U.K. Election: Theresa May and Jeremy Corbyn Skip TV Debate, Leaving Political Lightweights to Bicker

Downing Street
The official residence of Britain's Prime Minister Theresa May in London May 3. The result of Britain's general election, many believe, is a foregone conclusion. Toby Melville/Reuters

Whatever your view of Britain's vote for Brexit on June 23 last year, you have to agree some of its effects were catastrophic. Months of uncertainty in global financial markets. The encouragement of far-right populists across the world. The transatlantic broadcast career of Nigel Farage.

But perhaps its most demoralizing outcome came on Thursday evening, when ITV, Britain's main commercial TV station, staged a two-hour political debate on the future of Britain ahead of its general election—without either of the two people who have a chance of running the country.

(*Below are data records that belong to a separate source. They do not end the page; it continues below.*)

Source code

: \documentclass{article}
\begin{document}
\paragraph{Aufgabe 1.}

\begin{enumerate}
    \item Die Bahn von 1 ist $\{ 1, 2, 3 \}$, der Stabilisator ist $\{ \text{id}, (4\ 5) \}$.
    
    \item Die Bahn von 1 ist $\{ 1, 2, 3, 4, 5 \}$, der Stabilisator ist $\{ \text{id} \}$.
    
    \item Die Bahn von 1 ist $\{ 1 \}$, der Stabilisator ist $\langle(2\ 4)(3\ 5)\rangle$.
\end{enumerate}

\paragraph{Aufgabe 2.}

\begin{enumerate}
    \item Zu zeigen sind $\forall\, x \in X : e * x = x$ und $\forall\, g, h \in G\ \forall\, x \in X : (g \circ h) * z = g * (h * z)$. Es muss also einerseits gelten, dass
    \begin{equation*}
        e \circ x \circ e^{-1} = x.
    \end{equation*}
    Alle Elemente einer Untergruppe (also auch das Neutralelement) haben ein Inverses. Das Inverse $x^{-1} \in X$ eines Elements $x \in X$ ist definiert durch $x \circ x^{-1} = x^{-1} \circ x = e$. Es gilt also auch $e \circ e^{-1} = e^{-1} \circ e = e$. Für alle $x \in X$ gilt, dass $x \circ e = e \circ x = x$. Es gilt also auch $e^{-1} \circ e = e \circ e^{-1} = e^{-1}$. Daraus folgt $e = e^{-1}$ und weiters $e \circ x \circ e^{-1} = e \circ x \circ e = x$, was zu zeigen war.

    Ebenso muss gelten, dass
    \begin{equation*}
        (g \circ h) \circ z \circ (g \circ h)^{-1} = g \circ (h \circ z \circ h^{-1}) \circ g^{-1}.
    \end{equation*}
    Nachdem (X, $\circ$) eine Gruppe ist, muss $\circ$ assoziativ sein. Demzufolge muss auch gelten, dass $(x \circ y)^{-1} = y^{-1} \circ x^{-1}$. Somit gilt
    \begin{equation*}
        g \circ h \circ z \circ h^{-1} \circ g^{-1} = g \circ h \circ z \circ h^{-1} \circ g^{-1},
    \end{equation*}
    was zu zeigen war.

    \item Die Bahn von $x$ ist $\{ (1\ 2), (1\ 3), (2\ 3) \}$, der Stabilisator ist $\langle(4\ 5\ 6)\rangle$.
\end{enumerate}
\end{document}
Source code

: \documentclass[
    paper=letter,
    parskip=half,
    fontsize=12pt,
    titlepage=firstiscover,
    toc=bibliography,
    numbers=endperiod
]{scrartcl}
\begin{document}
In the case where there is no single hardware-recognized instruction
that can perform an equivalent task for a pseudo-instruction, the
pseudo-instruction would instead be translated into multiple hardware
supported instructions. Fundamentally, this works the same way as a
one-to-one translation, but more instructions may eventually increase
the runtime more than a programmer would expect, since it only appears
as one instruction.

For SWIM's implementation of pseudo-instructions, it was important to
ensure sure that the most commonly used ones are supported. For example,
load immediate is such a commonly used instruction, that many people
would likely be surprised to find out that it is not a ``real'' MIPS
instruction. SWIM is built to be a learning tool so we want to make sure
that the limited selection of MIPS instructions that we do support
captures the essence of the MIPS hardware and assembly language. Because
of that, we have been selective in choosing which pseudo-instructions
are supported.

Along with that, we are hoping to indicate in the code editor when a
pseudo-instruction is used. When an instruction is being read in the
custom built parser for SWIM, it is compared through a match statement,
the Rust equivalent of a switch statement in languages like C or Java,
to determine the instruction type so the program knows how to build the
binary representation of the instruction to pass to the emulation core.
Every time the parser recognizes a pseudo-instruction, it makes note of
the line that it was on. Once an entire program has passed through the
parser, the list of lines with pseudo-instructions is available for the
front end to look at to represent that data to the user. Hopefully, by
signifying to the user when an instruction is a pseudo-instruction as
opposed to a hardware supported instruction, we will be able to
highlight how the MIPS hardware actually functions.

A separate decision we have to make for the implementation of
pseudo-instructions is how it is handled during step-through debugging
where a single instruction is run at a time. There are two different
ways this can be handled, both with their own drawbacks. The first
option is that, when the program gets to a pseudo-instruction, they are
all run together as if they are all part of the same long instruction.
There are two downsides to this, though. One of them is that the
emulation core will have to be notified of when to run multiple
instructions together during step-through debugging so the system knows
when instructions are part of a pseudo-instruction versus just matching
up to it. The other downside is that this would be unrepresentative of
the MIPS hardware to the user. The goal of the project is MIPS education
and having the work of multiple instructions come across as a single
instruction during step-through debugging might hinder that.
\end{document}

For the benefit of American readers, this is sort of a WWE election, where political combatants tussle, making well-rehearsed moves toward a pre-ordained result. Everyone (every pollster) knows the current Prime Minister Theresa May of the Conservatives is going to win, meaning she doesn't have to engage in democracy's more taxing activities, like appearing on television, or talking to any voters that haven't been pre-vetted by the security services. Hard-left opposition leader Jeremy Corbyn of the Labour Party, in second place but around 15 points behind in the polls, views mainstream media as suspicious and frankly counterrevolutionary.

So what was meant to be a televisual political slugfest, where seven major party leaders battled it out (both May and Corbyn were invited), featured five people who most Britons probably couldn't pick out from a police line-up.

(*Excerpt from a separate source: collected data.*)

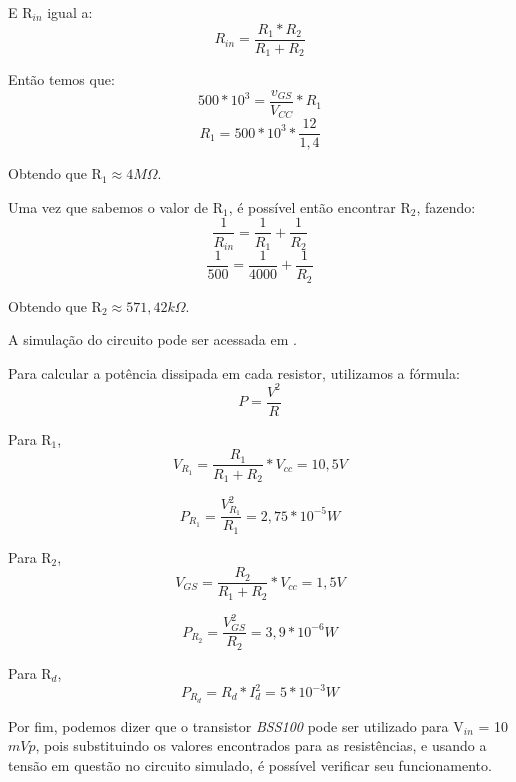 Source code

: \documentclass{article}
\begin{document}
E R$_{in}$ igual a:
\begin{equation}
    R_{in} = \frac{R_1 * R_2}{R_1 + R_2}
\end{equation}

Então temos que:
\begin{equation}
    500 * 10^3 = \frac{v_{GS}}{V_{CC}} * R_1
\end{equation}
\begin{equation}
    R_1 = 500*10^3 * \frac{12}{1,4}
\end{equation}

Obtendo que R$_1 \approx 4M\Omega$.
\newline

Uma vez que sabemos o valor de R$_1$, é possível então encontrar R$_2$, fazendo:
\begin{equation}
    \frac{1}{R_{in}} = \frac{1}{R_1} + \frac{1}{R_2}
\end{equation}
\begin{equation}
    \frac{1}{500} = \frac{1}{4000} + \frac{1}{R_2}
\end{equation}

Obtendo que R$_2 \approx 571,42k\Omega$.
\newline

A simulação do circuito pode ser acessada em \cite{ref:simu}.
\newline

Para calcular a potência dissipada em cada resistor, utilizamos a fórmula:
\begin{equation}
    P = \frac{V^2}{R}
\end{equation}

Para R$_1$,
\begin{equation}
    V_{R_1} = \frac{R_1}{R_1 + R_2} * V_{cc} = 10,5V
\end{equation}

\begin{equation}
    P_{R_1} = \frac{V_{R_1}^2}{R_1} = 2,75 * 10^{-5}W
\end{equation}

Para R$_2$,
\begin{equation}
    V_{GS} = \frac{R_2}{R_1 + R_2} * V_{cc} = 1,5V
\end{equation}

\begin{equation}
    P_{R_2} = \frac{V_{GS}^2}{R_2} = 3,9*10^{-6}W
\end{equation}

Para R$_d$,
\begin{equation}
    P_{R_d} = R_d * I_d^2 = 5*10^{-3}W
\end{equation}
\newline

Por fim, podemos dizer que o transistor \emph{BSS100} pode ser utilizado 
para V$_{in}$ = 10$mVp$, pois substituindo os valores encontrados para as resistências, e usando a tensão em questão no circuito simulado, é possível verificar seu funcionamento.



\nocite{*}


\end{document}
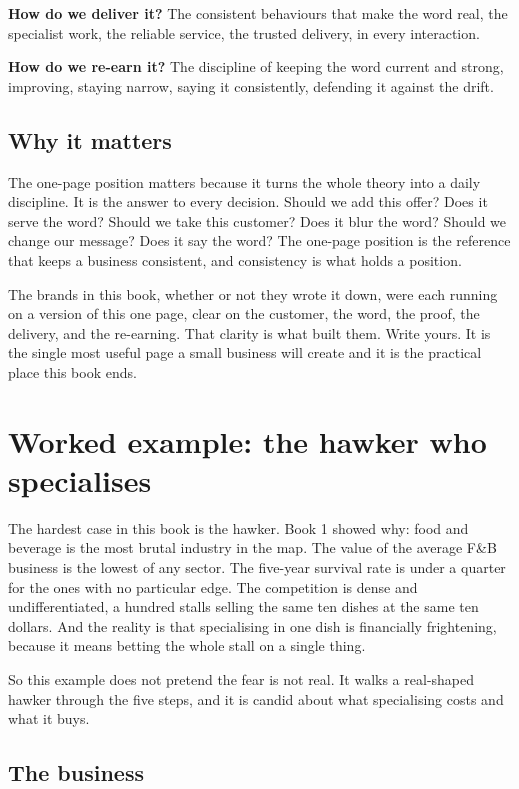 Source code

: \documentclass[10pt,twoside,openany]{memoir}
\newcommand{\needspacehead}{\needspace{4\baselineskip}}
\let\oldsection\section
\renewcommand{\section}{\needspacehead\oldsection}
\begin{document}
{\textbf{How do we deliver it?} The consistent behaviours that make the
word real, the specialist work, the reliable service, the trusted
delivery, in every interaction.

\textbf{How do we re-earn it?} The discipline of keeping the word
current and strong, improving, staying narrow, saying it consistently,
defending it against the drift.

\section{Why it matters}\label{why-it-matters}

The one-page position matters because it turns the whole theory into a
daily discipline. It is the answer to every decision. Should we add this
offer? Does it serve the word? Should we take this customer? Does it
blur the word? Should we change our message? Does it say the word? The
one-page position is the reference that keeps a business consistent, and
consistency is what holds a position.

The brands in this book, whether or not they wrote it down, were each
running on a version of this one page, clear on the customer, the word,
the proof, the delivery, and the re-earning. That clarity is what built
them. Write yours. It is the single most useful page a small business
will create and it is the practical place this book ends.

\FloatBarrier
\chapter{Worked example: the hawker who
specialises}\label{worked-example-the-hawker-who-specialises}

The hardest case in this book is the hawker. Book 1 showed why: food and
beverage is the most brutal industry in the map. The value of the
average F\&B business is the lowest of any sector. The five-year
survival rate is under a quarter for the ones with no particular edge.
The competition is dense and undifferentiated, a hundred stalls selling
the same ten dishes at the same ten dollars. And the reality is that
specialising in one dish is financially frightening, because it means
betting the whole stall on a single thing.

So this example does not pretend the fear is not real. It walks a
real-shaped hawker through the five steps, and it is candid about what
specialising costs and what it buys.

\section{The business}\label{the-business-1}

}
\end{document}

For the uninitiated, they were: Paul Nuttall, leader of hard-right UKIP, pink, bald and upright like a sore pimple; Tim Farron of the centrist Liberal Democrats, a cheery chap who looks like he's won a competition to be a politician for a day; Scottish first minister and Scottish National Party (SNP) leader Nicola Sturgeon, a grown-up dismayed to be sitting at the kids' table; Caroline Lucas of the environmentally focused Greens, earnest and superior like your rich schoolfriend's mother, and Leanne Wood, whose party actually campaigns for independence for Wales.

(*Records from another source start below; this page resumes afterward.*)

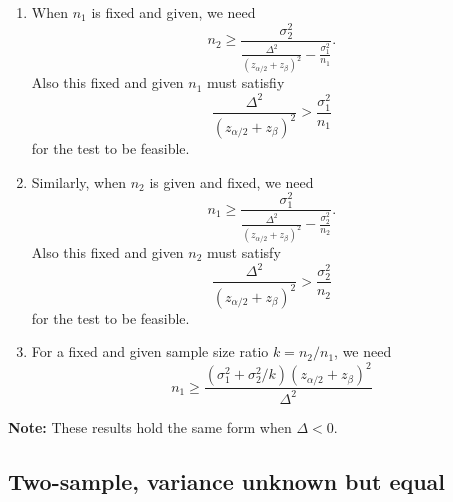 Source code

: \documentclass[a4paper,12pt]{article}
\begin{document}
\begin{enumerate}
\item When $n_1$ is fixed and given, we need
  \[
    n_2 \geq
    \frac{
      \sigma_2^2
    }{
      \frac{\Delta^2}{
        \left(
          z_{\alpha / 2} + z_{\beta}
        \right)^2
      }
      - \frac{\sigma_1^2}{n_1}
    }
    .
  \]
  Also this fixed and given $n_1$ must satisfiy
  \[
    \frac{\Delta^2}{
      \left(
        z_{\alpha / 2} + z_{\beta}
      \right)^2
    }
    >
    \frac{\sigma_1^2}{n_1}
  \]
  for the test to be feasible.
\item Similarly, when $n_2$ is given and fixed, we need
  \[
    n_1 \geq
    \frac{\sigma_1^2}{
      \frac{\Delta^2}{
        \left(
          z_{\alpha / 2} + z_{\beta}
        \right)^2
      }
      - \frac{\sigma_2^2}{n_2}
    }
    .
  \]
  Also this fixed and given $n_2$ must satisfy
  \[
    \frac{\Delta^2}{
      \left(
        z_{\alpha / 2} + z_{\beta}
      \right)^2
    }
    >
    \frac{\sigma_2^2}{n_2}
  \]
  for the test to be feasible.
\item For a fixed and given sample size ratio $k = n_2 / n_1$, we need
  \[
    n_1 \geq
    \frac{
      \left(\sigma_1^2 + \sigma_2^2 / k\right)
      \left(
        z_{\alpha / 2} + z_{\beta}
      \right)^2
    }{
      \Delta^2
    }
  \]
\end{enumerate}
\textbf{Note: } These results hold the same form when $\Delta < 0$.

\subsection{Two-sample, variance unknown but equal}
\label{sec:two-sample-variance-1}
\end{document}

If viewers were feeling confused, they could've been no more than Nuttall, who occasionally referred to Leanne Wood as "Natalie" for no obvious reason.

Britons who managed to stick it out will have heard questions across a bewildering array of policy areas, from education to fisheries. But while only the first quarter of the debate was officially dedicated to Brexit, much of the rest eventually returned to the impact of the forthcoming departure from the European Union. As Lucas put it: "There isn't a single question to which the answer for Paul Nuttall isn't immigration." Though while he consistently raised his desire to slash immigration, his four more liberal opponents rushed to defend it equally as often. None of them will ever get the chance to make that call.

And that—even more than Sturgeon's occasional "what am I doing here" glances or Farron's insistence that "I want to lead a country, I am determined to do that"—was the depressing bit. With May so secure of a strong result that she didn't need to show up, the debate was a reminder that for many Britons, like these party leaders, their influence over the reality of Brexit will be shouted from the sidelines.